Lizzy babasının neden bahsettiğini bilmiyordu. Görünmese de hemen babasının sağında duruyordu. Her hangi bir saldırıya karşılık öne atılmaya hazırdı. Yaşına göre cesaretli olan genç kız kendisine sürünerek geçen hayvanı fark edince korkuyla çığlık atmış ve adamların şaşkın bakışları karşısında normale dönmüştü.
“Lizzy, hayvanları korkuttun.”
“Ama baba bana süründü!” Adamların varlığını umursamayan baba kız vahşi kedilerin hırlaması ile bakışları adamlara dönmüştü. Her ihtimale karşılık geride duran okçular kralı hedef aldığında asıl hedefin karısı olduğunu göründe bakışları alev alarak yayından çıkan ok’un hedefi yönünü değiştirerek sahibini bulmuştu. Nadia hızlı adımlarla kocasının yanına giderek kendisine bakan adamlara dönmüştü.
“Kralım, burada aileme ait kimse kalmadı. Sadece yeğenim var,” dediğinde Ewan halasına minnetle bakmıştı.
“Yolculuğumuza devam edebiliriz o zaman?”
“Aslında saraya dönmemiz gerek, kralı isyana karşılık uyarmalıyız.” Nadia’nın sözleri ile adamlar yutkunarak Edward’a bakmıştı. Edward adamlara öfkeyle bakarak konuştu.
“Sizin cezanızı kral oğlum verecek. Şu gördüğünüz hayvanlar ona çoktan haber uçurmuştur bile. Ayağınızı denk alın!” anne kız arabaya doğru ilerlerken Nadia kendisine seslenen adama dönmüştü. Yıllar geçse de onu tanımamasına imkan yoktu.
“Leydi Nadia? Ağabeyinizin de aramızda olduğunu biliyor musunuz?” Nadia hafif gülümseyerek adama baktı.

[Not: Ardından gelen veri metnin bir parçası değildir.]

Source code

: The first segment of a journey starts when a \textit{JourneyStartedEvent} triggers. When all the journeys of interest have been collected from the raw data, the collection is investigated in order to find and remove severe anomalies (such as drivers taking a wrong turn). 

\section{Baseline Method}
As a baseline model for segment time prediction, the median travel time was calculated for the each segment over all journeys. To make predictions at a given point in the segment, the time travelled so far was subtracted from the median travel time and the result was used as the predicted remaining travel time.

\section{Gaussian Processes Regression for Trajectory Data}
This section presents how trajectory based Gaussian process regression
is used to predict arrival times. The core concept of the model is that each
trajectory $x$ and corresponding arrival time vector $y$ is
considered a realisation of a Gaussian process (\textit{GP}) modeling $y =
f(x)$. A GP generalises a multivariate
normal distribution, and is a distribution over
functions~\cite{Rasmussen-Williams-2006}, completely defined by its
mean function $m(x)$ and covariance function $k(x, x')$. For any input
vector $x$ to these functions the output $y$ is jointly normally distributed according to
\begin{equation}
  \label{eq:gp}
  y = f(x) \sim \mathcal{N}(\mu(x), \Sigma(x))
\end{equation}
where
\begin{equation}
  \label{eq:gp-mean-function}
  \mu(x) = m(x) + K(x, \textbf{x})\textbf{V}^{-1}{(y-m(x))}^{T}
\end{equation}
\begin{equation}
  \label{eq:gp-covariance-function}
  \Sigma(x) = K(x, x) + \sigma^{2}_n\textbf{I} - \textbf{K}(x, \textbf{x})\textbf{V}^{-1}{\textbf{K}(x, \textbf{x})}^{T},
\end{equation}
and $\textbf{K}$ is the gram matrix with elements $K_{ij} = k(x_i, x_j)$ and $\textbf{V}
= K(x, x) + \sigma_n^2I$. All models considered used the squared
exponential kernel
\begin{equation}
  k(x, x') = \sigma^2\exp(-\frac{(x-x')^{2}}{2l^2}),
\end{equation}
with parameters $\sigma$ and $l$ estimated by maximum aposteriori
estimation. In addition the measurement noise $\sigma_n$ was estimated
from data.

“Ağabeyim bile olsa cezasını çekecek. Lider siz olduğunuza göre o da bu içinde olmalı. Nitekim sizin yediğiniz içtiğiniz ayrı gitmezdi.”
“Beni hatırlıyorsun?”
“Elbette, köyümdeki kimseyi unutmadım.” Adam bir adım iler atılırken Edward’ta öne çıkmıştı.
“Karıma yaklaşayım deme!” Edward’ta Nadia gibi adamın gözlerinde ki özlemi fark etmişti. Edward dişlerini sıkarken Nadia şaşkınlıkla adama bakmıştı.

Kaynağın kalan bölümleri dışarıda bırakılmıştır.